Bowen was selected as the writer-in-residence for the Regina Public Library from September 2013 to May 2014. She had previously served as writer in residence at the Toronto Reference Library (2009) and Calgary's Memorial Park Library (2010).

She was appointed a Member of the Saskatchewan Order of Merit (SOM) in 2018.

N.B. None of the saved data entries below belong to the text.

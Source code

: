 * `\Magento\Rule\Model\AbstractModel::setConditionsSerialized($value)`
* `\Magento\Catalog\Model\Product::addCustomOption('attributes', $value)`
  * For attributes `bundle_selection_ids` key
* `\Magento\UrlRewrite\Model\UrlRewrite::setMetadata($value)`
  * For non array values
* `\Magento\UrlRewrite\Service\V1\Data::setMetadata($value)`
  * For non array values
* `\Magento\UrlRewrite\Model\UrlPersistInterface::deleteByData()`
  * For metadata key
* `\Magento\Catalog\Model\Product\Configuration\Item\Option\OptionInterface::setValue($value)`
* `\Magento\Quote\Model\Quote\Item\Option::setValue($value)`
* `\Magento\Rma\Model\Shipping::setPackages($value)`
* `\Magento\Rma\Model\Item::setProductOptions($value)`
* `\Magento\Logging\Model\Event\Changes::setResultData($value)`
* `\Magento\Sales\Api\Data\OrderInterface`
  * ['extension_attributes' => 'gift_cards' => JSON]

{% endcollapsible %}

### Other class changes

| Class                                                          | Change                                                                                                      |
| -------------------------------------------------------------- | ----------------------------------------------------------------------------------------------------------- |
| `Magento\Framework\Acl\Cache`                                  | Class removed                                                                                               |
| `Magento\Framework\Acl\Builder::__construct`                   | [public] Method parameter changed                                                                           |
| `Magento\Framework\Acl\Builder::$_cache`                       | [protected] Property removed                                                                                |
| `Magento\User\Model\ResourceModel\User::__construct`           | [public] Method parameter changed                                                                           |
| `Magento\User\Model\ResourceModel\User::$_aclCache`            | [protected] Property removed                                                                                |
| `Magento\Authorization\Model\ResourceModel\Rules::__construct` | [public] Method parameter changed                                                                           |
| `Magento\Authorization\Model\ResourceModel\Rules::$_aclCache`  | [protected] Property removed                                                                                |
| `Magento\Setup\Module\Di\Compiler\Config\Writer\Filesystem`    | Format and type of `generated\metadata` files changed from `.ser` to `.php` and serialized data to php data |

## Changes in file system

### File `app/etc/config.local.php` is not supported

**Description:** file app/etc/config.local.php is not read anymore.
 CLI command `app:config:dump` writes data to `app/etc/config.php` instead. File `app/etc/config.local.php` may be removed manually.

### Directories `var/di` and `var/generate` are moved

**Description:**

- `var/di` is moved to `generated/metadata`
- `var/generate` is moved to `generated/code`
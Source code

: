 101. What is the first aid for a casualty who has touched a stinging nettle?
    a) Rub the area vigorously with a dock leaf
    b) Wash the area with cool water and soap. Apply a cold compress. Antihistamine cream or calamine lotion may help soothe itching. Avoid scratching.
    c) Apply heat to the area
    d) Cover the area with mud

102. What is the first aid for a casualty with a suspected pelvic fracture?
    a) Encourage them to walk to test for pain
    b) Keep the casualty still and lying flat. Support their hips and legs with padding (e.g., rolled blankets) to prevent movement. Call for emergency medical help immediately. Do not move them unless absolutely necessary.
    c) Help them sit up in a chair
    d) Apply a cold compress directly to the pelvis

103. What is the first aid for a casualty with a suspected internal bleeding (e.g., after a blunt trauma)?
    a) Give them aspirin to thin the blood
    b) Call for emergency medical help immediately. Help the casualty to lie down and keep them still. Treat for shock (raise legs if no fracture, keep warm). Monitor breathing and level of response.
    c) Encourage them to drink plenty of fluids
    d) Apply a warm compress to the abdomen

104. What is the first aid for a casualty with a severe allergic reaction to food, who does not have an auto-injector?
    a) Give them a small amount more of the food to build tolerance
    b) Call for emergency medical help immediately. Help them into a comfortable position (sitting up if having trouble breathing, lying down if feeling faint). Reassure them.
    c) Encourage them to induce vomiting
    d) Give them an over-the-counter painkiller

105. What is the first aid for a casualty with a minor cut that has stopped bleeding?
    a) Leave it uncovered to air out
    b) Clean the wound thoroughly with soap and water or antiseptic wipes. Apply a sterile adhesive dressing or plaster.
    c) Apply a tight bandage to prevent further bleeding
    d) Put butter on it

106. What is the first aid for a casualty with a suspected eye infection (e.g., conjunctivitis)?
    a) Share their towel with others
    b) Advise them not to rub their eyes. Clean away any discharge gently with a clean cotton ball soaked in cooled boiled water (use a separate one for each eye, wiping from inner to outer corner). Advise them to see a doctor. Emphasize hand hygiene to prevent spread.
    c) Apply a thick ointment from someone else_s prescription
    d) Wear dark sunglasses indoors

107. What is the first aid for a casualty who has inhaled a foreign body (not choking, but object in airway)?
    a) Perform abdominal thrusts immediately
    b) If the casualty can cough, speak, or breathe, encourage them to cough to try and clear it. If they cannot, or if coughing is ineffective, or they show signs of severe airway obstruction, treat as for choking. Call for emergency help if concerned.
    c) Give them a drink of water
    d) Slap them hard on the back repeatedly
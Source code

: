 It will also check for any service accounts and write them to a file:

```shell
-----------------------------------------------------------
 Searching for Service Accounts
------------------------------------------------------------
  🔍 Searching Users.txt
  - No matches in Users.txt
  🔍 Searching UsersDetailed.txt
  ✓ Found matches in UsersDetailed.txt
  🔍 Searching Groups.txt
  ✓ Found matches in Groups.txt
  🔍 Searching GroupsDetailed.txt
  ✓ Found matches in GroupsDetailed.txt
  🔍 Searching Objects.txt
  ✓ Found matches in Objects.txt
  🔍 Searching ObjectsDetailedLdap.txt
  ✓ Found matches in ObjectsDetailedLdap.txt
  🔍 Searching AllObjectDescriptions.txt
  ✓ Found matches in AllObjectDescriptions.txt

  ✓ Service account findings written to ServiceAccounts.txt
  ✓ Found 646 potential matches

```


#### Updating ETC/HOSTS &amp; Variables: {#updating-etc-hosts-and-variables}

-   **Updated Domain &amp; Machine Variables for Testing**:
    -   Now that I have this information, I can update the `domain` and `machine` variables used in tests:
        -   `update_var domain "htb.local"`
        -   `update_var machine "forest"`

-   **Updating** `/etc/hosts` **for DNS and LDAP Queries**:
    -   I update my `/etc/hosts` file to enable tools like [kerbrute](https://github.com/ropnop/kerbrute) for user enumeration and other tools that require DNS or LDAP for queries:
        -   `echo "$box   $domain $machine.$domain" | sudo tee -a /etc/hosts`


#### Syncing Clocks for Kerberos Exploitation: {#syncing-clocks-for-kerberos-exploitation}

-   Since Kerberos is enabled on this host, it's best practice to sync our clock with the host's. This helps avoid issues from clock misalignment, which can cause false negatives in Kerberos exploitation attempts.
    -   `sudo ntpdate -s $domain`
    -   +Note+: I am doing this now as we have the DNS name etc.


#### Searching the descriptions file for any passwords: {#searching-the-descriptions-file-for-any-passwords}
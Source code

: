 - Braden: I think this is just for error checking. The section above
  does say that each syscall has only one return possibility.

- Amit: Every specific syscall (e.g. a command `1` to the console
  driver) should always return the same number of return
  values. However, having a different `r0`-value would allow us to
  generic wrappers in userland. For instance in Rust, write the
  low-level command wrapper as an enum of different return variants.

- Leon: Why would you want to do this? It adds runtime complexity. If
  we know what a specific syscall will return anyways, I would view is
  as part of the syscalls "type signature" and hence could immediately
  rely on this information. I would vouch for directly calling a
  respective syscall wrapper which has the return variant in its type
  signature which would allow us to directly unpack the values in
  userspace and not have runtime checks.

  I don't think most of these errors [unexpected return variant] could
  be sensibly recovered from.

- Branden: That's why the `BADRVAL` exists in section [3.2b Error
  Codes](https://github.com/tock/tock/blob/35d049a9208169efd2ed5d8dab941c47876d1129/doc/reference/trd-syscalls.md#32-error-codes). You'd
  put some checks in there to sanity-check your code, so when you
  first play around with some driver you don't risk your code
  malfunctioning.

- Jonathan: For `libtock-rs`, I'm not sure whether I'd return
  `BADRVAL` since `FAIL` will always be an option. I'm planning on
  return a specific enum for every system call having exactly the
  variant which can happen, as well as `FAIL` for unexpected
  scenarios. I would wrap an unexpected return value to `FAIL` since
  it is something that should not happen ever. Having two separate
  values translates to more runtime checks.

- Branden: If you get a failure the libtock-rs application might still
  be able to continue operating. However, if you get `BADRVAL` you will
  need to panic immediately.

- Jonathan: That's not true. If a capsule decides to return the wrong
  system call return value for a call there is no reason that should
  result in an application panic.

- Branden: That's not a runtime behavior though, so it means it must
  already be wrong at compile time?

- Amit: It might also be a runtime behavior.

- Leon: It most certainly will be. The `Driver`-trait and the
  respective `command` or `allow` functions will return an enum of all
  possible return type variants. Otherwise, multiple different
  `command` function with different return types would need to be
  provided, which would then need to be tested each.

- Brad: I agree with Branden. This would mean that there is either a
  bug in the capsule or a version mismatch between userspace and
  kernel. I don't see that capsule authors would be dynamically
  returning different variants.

Bowen died from cancer on June 25, 2026, at the age of 83.

==Bibliography==
===Novels===
- 1919: The Love Letters of George and Adelaide (1986) Western Producer Prairie Books

====Charlie D novels====
- Love You to Death (2010) Orca Book Publishers - Rapid Reads
- One Fine Day You're Gonna Die (2010) Orca Book Publishers - Rapid Reads
- The Shadow Killer (2011) Orca Book Publishers - Rapid Reads
- The Thirteenth Rose (2013) Orca Book Publishers - Rapid Reads

====Joanne Kilbourn novels====
- Deadly Appearances (1990) Douglas & McIntyre
- Murder at the Mendel (1991, published in the US as Love and murder) Douglas & McIntyre
- The Wandering Soul Murders (1992) Douglas & McIntyre
- A Colder Kind of Death (1994, winner of the Arthur Ellis Award) McClelland & Stewart
- A Killing Spring (1996) McClelland & Stewart
- Verdict in Blood (1998) McClelland & Stewart
- Burying Ariel (2000) McClelland & Stewart
- The Glass Coffin (2002) McClelland & Stewart
- The Last Good Day (2004) McClelland & Stewart
- The Endless Knot (2006) McClelland & Stewart
- The Brutal Heart (2008) McClelland & Stewart
- The Nesting Dolls (2010) McClelland & Stewart
- Kaleidoscope (2012) McClelland & Stewart
- The Gifted (2013) McLelland & Stewart
- 12 Rose Street (2015) McClelland & Stewart
- What's Left Behind (2016) McClelland & Stewart
- The Winner's Circle (2017) McClelland & Stewart
- A Darkness of the Heart (2018) McClelland & Stewart
- The Unlocking Season (2020) ECW Press
- An Image in the Lake (2021)
- What's Past is Prologue (2022)
- The Legacy (2023)
- The Solitary Friend (2025)

===Plays===
- Dancing in Poppies (1993)
- Beauty and the Beast (1993)
- The Tree (1994)
- Peter Pan (1998 adaptation) Canadian singer/songwriter Fred Penner portrayed Captain Hook in a 2000 production also with composer/actor Derek Aasland as Peter Pan.